Post
Relational MongoDB
I used to think of MongoDB as “that place you put JSON when you don’t want to design a schema.” Then I watched enough production systems to learn the obvious truth: relationships don’t disappear just because your database isn’t an RDBMS.
This post is a guided reality check. We’ll use a telco-style dataset (“CarrierOps”) and model it in Postgres and MongoDB. We’ll cover the relationship patterns you already know—1:1, 1:N (small/medium/large), M:N, hierarchies, code tables, and a few of the weird ones. You’ll see that MongoDB is absolutely relational… it just lets you pick the shape that fits the workload instead of defaulting to “normalize everything and join forever.”
Helpful background links:
- Relational model
- MongoDB data modeling overview
- Embedding vs referencing:
- $lookup (joins in aggregation)
- Aggregation framework
- Transactions
CarrierOps domain (shared vocabulary)
We’ll use these “real telco-ish” entities across every pattern:
- accounts (billing account / household)
- subscribers (a line)
- devices
- orders
- tickets
- features (entitlements / add-ons)
- usage_records (CDRs / high-volume events)

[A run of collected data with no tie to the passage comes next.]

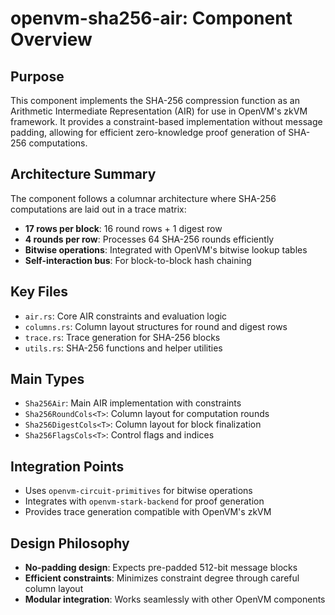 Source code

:# openvm-sha256-air: Component Overview

## Purpose
This component implements the SHA-256 compression function as an Arithmetic Intermediate Representation (AIR) for use in OpenVM's zkVM framework. It provides a constraint-based implementation without message padding, allowing for efficient zero-knowledge proof generation of SHA-256 computations.

## Architecture Summary
The component follows a columnar architecture where SHA-256 computations are laid out in a trace matrix:
- **17 rows per block**: 16 round rows + 1 digest row
- **4 rounds per row**: Processes 64 SHA-256 rounds efficiently
- **Bitwise operations**: Integrated with OpenVM's bitwise lookup tables
- **Self-interaction bus**: For block-to-block hash chaining

## Key Files
- `air.rs`: Core AIR constraints and evaluation logic
- `columns.rs`: Column layout structures for round and digest rows
- `trace.rs`: Trace generation for SHA-256 blocks
- `utils.rs`: SHA-256 functions and helper utilities

## Main Types
- `Sha256Air`: Main AIR implementation with constraints
- `Sha256RoundCols<T>`: Column layout for computation rounds
- `Sha256DigestCols<T>`: Column layout for block finalization
- `Sha256FlagsCols<T>`: Control flags and indices

## Integration Points
- Uses `openvm-circuit-primitives` for bitwise operations
- Integrates with `openvm-stark-backend` for proof generation
- Provides trace generation compatible with OpenVM's zkVM

## Design Philosophy
- **No-padding design**: Expects pre-padded 512-bit message blocks
- **Efficient constraints**: Minimizes constraint degree through careful column layout
- **Modular integration**: Works seamlessly with other OpenVM components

- org_units (ops ownership tree)
- rates (pricing matrix)
1) One-to-One (1:1) — Subscriber ↔ SubscriberProfile
Why it exists (in the real world)
Teams implement 1:1 splits to:
- isolate sensitive fields (PII) or “need-to-know” columns
- move rarely used / “wide” columns out of the hot path (keep core row small)

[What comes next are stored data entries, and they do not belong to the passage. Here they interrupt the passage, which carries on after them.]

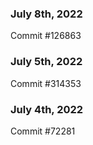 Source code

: ### July 8th, 2022

Commit #126863

### July 5th, 2022

Commit #314353


### July 4th, 2022

Commit #72281
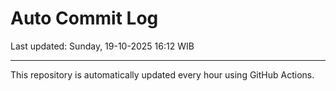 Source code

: # Auto Commit Log

Last updated: Sunday, 19-10-2025 16:12 WIB

---

This repository is automatically updated every hour using GitHub Actions.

- make an “optional extension” without bloating every row
Postgres (DDL)
CREATE TABLE subscribers (
subscriber_id BIGSERIAL PRIMARY KEY,
account_id BIGINT NOT NULL,
msisdn TEXT NOT NULL UNIQUE, -- phone number
status TEXT NOT NULL, -- active/suspended/etc
created_at TIMESTAMPTZ NOT NULL DEFAULT now()
);
CREATE TABLE subscriber_profiles (
subscriber_id BIGINT PRIMARY KEY REFERENCES subscribers(subscriber_id) ON DELETE CASCADE,
first_name TEXT,
last_name TEXT,
email TEXT,
dob DATE,
pii_last4_ssn TEXT,
preferences JSONB,
updated_at TIMESTAMPTZ NOT NULL DEFAULT now()
);
Postgres query (fetch subscriber + profile)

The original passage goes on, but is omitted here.